▶ _What to do_
Word for word, write out the entries that follow, omitting all pictures.

Dataset entries
^^^^^^^^^^^^^^^^
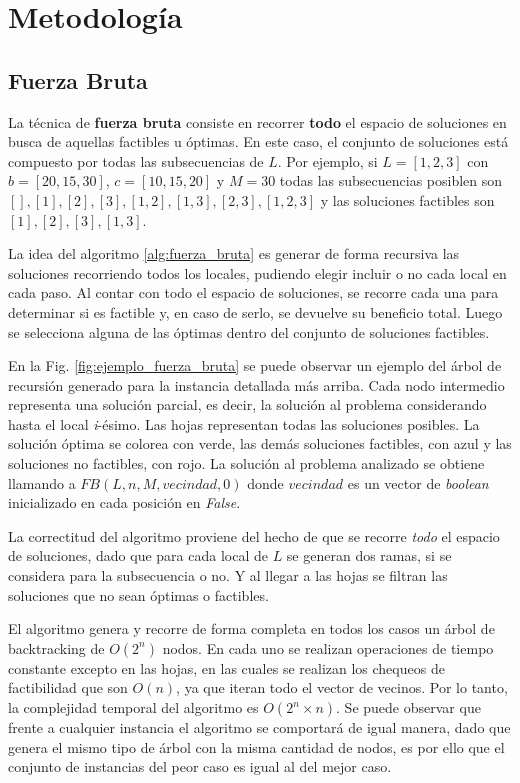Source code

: \section{Metodología}\label{metodologia}

\subsection{Fuerza Bruta}

La técnica de \textbf{fuerza bruta} consiste en recorrer \textbf{todo} el espacio de soluciones en busca de aquellas factibles u óptimas. En este caso, el conjunto de soluciones está compuesto por todas las subsecuencias de $L$. Por ejemplo, si $L=[1,2,3]$ con $b=[20,15,30]$, $c=[10, 15, 20]$ y $M=30$ todas las subsecuencias posiblen son $[], [1], [2], [3], [1,2], [1,3], [2,3], [1,2,3]$ y las soluciones factibles son $[1], [2], [3], [1,3]$.

La idea del algoritmo \ref{alg:fuerza_bruta} es generar de forma recursiva las soluciones recorriendo todos los locales, pudiendo elegir incluir o no cada local en cada paso. Al contar con todo el espacio de soluciones, se recorre cada una para determinar si es factible y, en caso de serlo, se devuelve su beneficio total. Luego se selecciona alguna de las óptimas dentro del conjunto de soluciones factibles.

En la Fig. \ref{fig:ejemplo_fuerza_bruta} se puede observar un ejemplo del árbol de recursión generado para la instancia detallada más arriba. Cada nodo intermedio representa una solución parcial, es decir, la solución al problema considerando hasta el local \textit{i}-ésimo. Las hojas representan todas las soluciones posibles. La solución óptima se colorea con verde, las demás soluciones factibles, con azul y las soluciones no factibles, con rojo. La solución al problema analizado se obtiene llamando a $FB(L, n, M, vecindad, 0)$ donde $vecindad$ es un vector de \textit{boolean} inicializado en cada posición en \textit{False}.

La correctitud del algoritmo proviene del hecho de que se recorre \textit{todo} el espacio de soluciones, dado que para cada local de $L$ se generan dos ramas, si se considera para la subsecuencia o no. Y al llegar a las hojas se filtran las soluciones que no sean óptimas o factibles.

El algoritmo genera y recorre de forma completa en todos los casos un árbol de backtracking de $O(2^n)$ nodos. En cada uno se realizan operaciones de tiempo constante excepto en las hojas, en las cuales se realizan los chequeos de factibilidad que son $O(n)$, ya que iteran todo el vector de vecinos. Por lo tanto, la complejidad temporal del algoritmo es $O(2^n \times n)$. Se puede observar que frente a cualquier instancia el algoritmo se comportará de igual manera, dado que genera el mismo tipo de árbol con la misma cantidad de nodos, es por ello que el conjunto de instancias del peor caso es igual al del mejor caso.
^^^^^^^^^^^^^^^^
▶ _Answer to this problem_
Source code

: \section{Metodología}\label{metodologia}

\subsection{Fuerza Bruta}

La técnica de \textbf{fuerza bruta} consiste en recorrer \textbf{todo} el espacio de soluciones en busca de aquellas factibles u óptimas. En este caso, el conjunto de soluciones está compuesto por todas las subsecuencias de $L$. Por ejemplo, si $L=[1,2,3]$ con $b=[20,15,30]$, $c=[10, 15, 20]$ y $M=30$ todas las subsecuencias posiblen son $[], [1], [2], [3], [1,2], [1,3], [2,3], [1,2,3]$ y las soluciones factibles son $[1], [2], [3], [1,3]$.

La idea del algoritmo \ref{alg:fuerza_bruta} es generar de forma recursiva las soluciones recorriendo todos los locales, pudiendo elegir incluir o no cada local en cada paso. Al contar con todo el espacio de soluciones, se recorre cada una para determinar si es factible y, en caso de serlo, se devuelve su beneficio total. Luego se selecciona alguna de las óptimas dentro del conjunto de soluciones factibles.

En la Fig. \ref{fig:ejemplo_fuerza_bruta} se puede observar un ejemplo del árbol de recursión generado para la instancia detallada más arriba. Cada nodo intermedio representa una solución parcial, es decir, la solución al problema considerando hasta el local \textit{i}-ésimo. Las hojas representan todas las soluciones posibles. La solución óptima se colorea con verde, las demás soluciones factibles, con azul y las soluciones no factibles, con rojo. La solución al problema analizado se obtiene llamando a $FB(L, n, M, vecindad, 0)$ donde $vecindad$ es un vector de \textit{boolean} inicializado en cada posición en \textit{False}.

La correctitud del algoritmo proviene del hecho de que se recorre \textit{todo} el espacio de soluciones, dado que para cada local de $L$ se generan dos ramas, si se considera para la subsecuencia o no. Y al llegar a las hojas se filtran las soluciones que no sean óptimas o factibles.

El algoritmo genera y recorre de forma completa en todos los casos un árbol de backtracking de $O(2^n)$ nodos. En cada uno se realizan operaciones de tiempo constante excepto en las hojas, en las cuales se realizan los chequeos de factibilidad que son $O(n)$, ya que iteran todo el vector de vecinos. Por lo tanto, la complejidad temporal del algoritmo es $O(2^n \times n)$. Se puede observar que frente a cualquier instancia el algoritmo se comportará de igual manera, dado que genera el mismo tipo de árbol con la misma cantidad de nodos, es por ello que el conjunto de instancias del peor caso es igual al del mejor caso.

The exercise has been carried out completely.